§ The problem
Work out how many lines in the listing below include the word "Internet"; answer with the number alone.

§ Dataset records
=======

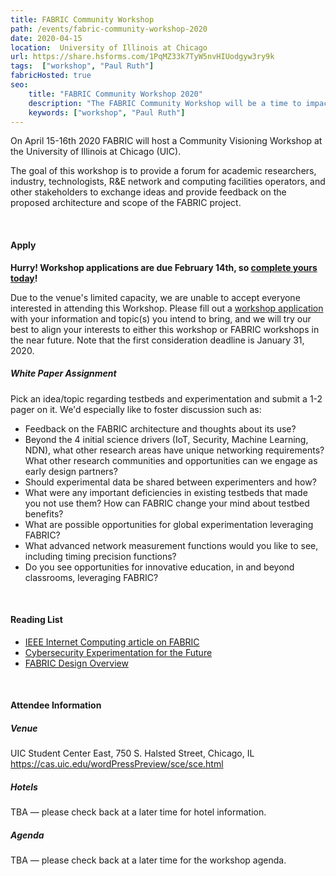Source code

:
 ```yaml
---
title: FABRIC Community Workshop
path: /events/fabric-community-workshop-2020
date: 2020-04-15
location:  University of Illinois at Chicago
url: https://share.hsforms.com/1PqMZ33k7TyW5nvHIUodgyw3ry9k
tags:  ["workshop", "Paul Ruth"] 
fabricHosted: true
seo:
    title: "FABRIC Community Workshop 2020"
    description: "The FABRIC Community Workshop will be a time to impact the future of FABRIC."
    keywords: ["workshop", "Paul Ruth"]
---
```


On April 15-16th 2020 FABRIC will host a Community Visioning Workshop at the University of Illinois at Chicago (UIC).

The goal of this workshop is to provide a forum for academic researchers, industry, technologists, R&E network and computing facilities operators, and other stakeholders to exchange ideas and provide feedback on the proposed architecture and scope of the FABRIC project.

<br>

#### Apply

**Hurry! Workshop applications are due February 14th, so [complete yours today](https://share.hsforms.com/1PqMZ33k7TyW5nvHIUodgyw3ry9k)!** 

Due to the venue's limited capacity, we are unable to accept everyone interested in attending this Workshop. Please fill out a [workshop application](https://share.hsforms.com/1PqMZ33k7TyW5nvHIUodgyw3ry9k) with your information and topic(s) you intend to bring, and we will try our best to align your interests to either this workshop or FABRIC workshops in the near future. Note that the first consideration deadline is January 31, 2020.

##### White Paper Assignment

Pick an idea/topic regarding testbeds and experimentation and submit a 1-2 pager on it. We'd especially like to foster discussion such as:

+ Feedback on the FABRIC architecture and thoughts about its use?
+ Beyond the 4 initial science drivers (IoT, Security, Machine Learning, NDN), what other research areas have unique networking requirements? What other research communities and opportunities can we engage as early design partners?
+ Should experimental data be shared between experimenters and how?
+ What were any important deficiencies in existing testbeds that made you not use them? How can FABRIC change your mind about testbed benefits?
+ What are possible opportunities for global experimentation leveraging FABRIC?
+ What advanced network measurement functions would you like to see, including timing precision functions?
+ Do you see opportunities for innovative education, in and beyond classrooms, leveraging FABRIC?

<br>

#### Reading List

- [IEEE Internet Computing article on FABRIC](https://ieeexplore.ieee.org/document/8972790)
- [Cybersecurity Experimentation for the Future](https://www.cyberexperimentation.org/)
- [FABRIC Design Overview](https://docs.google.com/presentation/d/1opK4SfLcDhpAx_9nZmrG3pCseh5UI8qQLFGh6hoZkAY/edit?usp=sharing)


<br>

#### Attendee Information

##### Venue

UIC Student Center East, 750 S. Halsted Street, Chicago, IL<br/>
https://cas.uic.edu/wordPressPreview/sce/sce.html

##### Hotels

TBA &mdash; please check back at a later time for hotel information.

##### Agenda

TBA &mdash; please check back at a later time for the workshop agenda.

=======

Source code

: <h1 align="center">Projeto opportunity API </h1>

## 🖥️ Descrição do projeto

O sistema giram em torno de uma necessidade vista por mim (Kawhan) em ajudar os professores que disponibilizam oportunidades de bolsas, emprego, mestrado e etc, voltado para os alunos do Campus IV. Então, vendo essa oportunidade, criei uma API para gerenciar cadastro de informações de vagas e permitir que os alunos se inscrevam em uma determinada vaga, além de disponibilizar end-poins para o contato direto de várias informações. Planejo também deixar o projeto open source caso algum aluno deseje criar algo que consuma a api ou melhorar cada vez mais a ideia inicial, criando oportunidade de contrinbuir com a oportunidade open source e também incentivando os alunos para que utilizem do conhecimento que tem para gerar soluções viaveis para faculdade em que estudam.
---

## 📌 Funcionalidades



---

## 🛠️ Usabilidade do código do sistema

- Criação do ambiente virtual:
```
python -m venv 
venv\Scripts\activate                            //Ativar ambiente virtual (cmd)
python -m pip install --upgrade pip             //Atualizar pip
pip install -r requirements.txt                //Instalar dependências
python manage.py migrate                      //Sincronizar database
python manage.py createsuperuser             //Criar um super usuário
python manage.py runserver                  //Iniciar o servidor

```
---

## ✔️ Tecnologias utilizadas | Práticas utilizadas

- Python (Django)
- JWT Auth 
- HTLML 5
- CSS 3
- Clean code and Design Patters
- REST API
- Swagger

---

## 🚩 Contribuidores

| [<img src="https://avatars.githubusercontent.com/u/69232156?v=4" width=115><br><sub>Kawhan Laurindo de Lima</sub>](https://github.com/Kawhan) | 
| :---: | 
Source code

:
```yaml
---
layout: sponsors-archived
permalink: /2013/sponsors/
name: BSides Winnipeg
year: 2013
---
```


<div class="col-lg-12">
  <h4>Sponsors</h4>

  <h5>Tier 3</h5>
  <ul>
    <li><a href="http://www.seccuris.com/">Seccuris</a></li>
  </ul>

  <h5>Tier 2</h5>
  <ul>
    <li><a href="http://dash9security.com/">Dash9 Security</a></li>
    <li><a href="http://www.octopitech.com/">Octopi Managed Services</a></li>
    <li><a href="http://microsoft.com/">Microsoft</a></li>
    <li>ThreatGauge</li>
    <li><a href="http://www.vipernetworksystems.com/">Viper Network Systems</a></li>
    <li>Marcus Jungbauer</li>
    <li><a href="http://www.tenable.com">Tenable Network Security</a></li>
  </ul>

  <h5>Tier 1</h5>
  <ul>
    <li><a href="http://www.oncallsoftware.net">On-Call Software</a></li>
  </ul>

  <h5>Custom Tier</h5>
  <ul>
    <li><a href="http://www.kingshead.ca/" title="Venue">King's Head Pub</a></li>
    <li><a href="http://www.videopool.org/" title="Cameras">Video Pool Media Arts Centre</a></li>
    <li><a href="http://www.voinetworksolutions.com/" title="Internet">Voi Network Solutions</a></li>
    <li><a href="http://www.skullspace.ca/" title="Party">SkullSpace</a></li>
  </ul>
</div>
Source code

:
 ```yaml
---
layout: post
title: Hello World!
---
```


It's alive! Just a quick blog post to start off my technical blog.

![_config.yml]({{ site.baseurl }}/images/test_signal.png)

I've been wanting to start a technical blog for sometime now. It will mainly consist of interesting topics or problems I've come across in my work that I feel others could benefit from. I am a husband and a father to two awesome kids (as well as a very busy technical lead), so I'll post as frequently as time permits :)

=======

§ Written answer
2